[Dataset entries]
****************
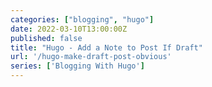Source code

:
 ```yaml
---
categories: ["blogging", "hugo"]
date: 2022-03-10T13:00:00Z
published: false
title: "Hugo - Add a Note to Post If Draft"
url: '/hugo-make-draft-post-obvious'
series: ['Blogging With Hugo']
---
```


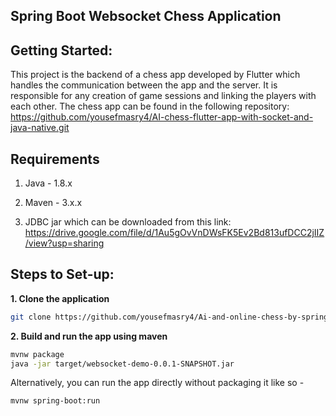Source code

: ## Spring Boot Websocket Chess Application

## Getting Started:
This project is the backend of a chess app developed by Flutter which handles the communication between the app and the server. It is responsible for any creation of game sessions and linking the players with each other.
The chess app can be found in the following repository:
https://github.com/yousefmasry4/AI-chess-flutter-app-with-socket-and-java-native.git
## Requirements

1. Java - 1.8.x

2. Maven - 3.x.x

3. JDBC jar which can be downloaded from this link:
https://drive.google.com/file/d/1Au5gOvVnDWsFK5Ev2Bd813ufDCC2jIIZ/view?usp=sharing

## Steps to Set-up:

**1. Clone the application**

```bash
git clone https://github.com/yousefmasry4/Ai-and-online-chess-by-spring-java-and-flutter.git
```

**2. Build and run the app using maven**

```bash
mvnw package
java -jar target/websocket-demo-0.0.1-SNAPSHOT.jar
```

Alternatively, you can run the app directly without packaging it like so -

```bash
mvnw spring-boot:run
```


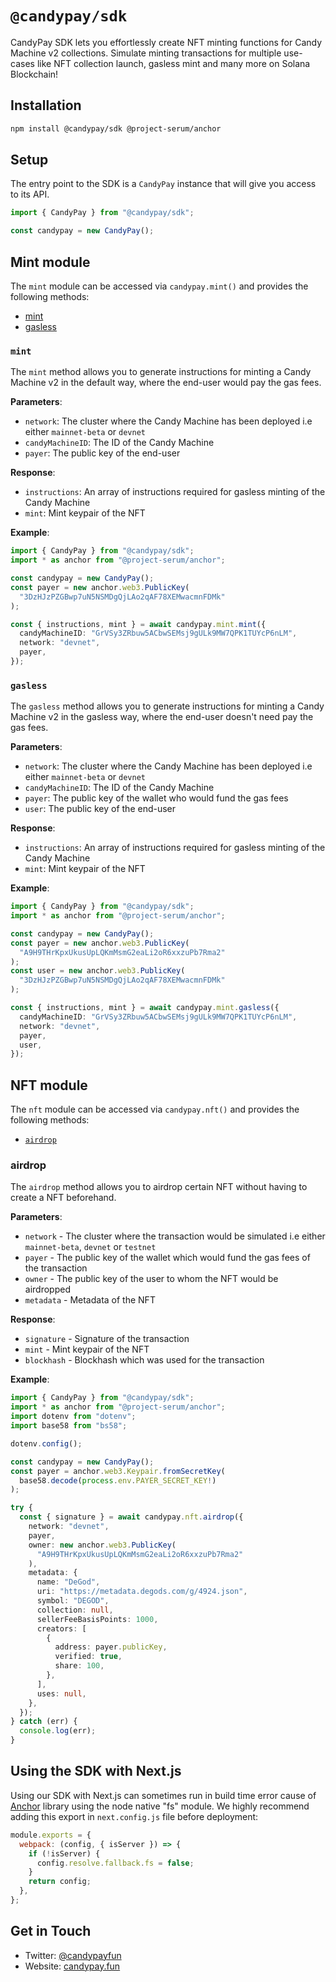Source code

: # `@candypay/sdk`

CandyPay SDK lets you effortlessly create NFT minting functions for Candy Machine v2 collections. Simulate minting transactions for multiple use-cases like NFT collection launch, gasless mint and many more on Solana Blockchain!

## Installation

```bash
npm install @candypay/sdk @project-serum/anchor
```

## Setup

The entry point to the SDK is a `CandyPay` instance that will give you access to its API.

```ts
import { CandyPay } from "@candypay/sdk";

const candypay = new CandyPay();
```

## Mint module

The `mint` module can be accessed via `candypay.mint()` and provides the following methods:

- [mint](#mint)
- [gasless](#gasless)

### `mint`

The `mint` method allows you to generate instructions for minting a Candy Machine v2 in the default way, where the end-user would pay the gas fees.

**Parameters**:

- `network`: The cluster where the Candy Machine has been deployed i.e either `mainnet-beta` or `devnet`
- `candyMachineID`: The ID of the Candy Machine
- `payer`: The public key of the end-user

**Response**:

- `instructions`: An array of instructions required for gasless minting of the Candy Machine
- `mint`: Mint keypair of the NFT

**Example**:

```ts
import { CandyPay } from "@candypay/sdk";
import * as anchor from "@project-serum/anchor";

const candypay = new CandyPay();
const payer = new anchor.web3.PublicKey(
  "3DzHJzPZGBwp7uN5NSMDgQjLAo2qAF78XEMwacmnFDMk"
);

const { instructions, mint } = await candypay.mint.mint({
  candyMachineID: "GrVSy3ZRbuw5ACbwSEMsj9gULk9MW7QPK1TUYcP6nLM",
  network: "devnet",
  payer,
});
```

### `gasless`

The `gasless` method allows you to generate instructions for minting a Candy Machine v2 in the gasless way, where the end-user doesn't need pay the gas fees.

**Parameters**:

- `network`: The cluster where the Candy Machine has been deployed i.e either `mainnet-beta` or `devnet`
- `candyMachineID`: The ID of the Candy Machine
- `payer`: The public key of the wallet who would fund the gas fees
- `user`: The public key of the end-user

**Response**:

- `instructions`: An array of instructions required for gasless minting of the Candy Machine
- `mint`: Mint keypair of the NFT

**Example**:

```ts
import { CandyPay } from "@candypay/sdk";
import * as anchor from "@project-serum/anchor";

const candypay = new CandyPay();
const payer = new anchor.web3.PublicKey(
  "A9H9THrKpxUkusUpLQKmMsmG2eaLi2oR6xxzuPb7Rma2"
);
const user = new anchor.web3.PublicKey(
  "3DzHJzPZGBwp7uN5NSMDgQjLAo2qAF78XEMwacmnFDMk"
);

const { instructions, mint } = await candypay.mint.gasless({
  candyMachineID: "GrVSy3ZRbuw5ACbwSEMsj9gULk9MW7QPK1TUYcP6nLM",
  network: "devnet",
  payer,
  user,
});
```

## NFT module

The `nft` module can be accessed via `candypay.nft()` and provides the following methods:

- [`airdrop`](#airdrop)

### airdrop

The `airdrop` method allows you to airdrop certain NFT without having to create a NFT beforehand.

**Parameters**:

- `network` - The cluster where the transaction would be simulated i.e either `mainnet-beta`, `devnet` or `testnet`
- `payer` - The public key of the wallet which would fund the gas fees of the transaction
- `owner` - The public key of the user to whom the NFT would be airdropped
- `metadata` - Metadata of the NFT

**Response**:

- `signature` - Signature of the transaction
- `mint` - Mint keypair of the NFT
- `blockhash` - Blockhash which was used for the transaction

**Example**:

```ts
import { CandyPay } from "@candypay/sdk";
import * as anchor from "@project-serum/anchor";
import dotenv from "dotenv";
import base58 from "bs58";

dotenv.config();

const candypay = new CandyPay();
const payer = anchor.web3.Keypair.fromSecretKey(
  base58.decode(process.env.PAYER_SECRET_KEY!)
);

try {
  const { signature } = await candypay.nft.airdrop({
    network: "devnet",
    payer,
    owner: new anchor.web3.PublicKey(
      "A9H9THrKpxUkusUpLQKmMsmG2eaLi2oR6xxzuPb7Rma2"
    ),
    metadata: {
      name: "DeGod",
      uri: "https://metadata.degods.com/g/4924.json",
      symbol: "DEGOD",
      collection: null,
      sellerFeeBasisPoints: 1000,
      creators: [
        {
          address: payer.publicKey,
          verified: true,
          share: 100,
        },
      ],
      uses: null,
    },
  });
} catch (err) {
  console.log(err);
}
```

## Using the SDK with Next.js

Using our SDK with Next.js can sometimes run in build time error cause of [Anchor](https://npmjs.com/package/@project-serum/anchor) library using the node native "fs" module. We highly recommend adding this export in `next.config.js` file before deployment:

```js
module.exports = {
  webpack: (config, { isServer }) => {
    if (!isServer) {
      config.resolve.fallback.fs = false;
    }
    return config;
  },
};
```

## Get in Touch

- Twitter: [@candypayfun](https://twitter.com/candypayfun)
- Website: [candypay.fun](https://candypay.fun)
****************
## How to complete this task
Copy only the part of the records that runs from the first line to the line with "2. Maven - 3.x.x", ends included, leaving pictures out.

## Answer for this exercise
Source code

:
 ```yaml
---
categories: ["blogging", "hugo"]
date: 2022-03-10T13:00:00Z
published: false
title: "Hugo - Add a Note to Post If Draft"
url: '/hugo-make-draft-post-obvious'
series: ['Blogging With Hugo']
---
```


Source code

: ## Spring Boot Websocket Chess Application

## Getting Started:
This project is the backend of a chess app developed by Flutter which handles the communication between the app and the server. It is responsible for any creation of game sessions and linking the players with each other.
The chess app can be found in the following repository:
https://github.com/yousefmasry4/AI-chess-flutter-app-with-socket-and-java-native.git
## Requirements

1. Java - 1.8.x

2. Maven - 3.x.x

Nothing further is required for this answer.